§ **What the task requires**
From the listing below, copy each line that holds "proof".

§ **The data**
= = = = = = =

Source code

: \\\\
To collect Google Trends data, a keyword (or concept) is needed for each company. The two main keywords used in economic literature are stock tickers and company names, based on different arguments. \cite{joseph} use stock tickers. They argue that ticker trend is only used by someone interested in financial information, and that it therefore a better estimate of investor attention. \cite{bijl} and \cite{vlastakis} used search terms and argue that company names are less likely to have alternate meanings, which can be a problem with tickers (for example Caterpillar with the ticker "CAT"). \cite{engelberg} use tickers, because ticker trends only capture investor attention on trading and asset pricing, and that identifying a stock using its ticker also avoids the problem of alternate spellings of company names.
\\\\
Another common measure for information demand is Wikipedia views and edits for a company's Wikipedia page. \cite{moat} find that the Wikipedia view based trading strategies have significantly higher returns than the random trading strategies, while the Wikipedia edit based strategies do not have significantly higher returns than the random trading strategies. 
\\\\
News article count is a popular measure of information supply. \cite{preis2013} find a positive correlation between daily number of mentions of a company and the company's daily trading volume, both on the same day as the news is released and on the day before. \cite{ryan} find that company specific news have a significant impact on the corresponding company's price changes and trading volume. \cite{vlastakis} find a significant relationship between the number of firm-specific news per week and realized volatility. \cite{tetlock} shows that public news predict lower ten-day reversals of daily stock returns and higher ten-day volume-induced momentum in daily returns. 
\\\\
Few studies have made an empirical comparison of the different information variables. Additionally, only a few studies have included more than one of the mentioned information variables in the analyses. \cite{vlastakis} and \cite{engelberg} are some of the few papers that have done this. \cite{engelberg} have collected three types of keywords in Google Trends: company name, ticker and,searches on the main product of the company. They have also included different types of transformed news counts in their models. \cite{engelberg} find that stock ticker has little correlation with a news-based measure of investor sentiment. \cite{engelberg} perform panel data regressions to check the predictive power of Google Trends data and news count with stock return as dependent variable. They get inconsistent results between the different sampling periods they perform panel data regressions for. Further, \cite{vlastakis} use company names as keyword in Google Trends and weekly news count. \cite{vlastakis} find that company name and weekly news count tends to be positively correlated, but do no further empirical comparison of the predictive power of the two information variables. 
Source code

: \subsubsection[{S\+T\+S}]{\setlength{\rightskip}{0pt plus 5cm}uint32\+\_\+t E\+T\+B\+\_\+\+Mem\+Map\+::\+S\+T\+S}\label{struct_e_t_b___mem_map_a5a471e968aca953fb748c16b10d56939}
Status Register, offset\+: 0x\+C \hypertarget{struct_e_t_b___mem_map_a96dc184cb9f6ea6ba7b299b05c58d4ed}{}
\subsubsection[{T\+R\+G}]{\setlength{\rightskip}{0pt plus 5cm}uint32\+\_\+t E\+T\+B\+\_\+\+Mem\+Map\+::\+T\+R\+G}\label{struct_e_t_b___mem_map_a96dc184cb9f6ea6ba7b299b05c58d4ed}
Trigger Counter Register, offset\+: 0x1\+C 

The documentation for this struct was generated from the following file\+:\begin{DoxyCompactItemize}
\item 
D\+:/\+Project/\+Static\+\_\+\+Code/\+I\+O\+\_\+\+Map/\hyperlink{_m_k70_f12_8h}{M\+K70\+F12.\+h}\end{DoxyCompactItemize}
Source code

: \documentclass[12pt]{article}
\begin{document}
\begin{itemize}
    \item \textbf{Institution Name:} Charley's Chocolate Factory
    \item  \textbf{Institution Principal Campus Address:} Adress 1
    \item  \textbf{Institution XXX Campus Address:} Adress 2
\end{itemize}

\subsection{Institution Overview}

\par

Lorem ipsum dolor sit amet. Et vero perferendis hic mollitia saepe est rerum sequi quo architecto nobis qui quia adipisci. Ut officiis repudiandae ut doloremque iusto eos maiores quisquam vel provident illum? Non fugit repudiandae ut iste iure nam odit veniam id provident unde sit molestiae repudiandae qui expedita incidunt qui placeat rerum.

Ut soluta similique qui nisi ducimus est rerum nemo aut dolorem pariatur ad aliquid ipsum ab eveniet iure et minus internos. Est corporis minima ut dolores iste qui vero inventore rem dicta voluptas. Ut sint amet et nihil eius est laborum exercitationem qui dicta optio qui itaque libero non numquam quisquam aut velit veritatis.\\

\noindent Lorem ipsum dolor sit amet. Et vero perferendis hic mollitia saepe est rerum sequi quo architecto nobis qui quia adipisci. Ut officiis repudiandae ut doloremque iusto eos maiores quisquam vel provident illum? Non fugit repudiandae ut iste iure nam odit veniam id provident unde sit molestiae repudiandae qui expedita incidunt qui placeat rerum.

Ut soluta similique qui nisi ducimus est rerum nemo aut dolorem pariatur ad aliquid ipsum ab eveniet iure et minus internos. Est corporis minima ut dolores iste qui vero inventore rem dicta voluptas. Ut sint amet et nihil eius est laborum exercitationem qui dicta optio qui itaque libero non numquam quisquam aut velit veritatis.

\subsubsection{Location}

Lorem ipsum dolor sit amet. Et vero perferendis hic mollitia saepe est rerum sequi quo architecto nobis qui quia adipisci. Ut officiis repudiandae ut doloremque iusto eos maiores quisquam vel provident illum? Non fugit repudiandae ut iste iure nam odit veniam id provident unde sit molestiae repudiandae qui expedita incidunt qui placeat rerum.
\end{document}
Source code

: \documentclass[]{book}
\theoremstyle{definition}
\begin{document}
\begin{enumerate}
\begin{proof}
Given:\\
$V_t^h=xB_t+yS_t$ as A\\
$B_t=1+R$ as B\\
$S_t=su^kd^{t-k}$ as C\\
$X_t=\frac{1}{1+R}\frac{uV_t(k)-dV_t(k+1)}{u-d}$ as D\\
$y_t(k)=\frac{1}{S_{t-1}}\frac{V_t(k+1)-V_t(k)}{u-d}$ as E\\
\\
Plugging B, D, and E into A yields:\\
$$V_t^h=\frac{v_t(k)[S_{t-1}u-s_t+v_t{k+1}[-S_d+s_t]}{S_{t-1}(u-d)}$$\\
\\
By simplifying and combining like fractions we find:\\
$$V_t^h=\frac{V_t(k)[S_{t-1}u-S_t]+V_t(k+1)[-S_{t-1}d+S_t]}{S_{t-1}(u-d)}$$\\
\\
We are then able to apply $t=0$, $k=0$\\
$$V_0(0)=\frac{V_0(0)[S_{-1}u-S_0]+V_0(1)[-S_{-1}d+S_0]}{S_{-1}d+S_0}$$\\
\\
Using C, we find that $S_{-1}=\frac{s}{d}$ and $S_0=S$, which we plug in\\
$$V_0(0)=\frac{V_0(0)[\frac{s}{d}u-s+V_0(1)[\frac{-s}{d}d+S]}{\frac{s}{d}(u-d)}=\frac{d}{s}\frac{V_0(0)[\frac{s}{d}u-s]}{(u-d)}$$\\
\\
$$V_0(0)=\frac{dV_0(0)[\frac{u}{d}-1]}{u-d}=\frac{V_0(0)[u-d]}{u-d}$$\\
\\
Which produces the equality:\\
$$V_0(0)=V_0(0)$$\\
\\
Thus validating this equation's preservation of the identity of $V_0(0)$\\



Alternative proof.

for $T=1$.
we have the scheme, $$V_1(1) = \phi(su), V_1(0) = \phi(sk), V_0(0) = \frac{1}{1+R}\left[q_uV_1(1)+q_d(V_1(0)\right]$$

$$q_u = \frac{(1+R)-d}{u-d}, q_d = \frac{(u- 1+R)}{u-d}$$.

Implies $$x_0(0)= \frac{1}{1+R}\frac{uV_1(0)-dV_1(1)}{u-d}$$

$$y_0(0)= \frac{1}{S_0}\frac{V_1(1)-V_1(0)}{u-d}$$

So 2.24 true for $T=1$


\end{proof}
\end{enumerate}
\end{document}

= = = = = = =

§ **Worked solution**
\begin{proof}
Alternative proof.
\end{proof}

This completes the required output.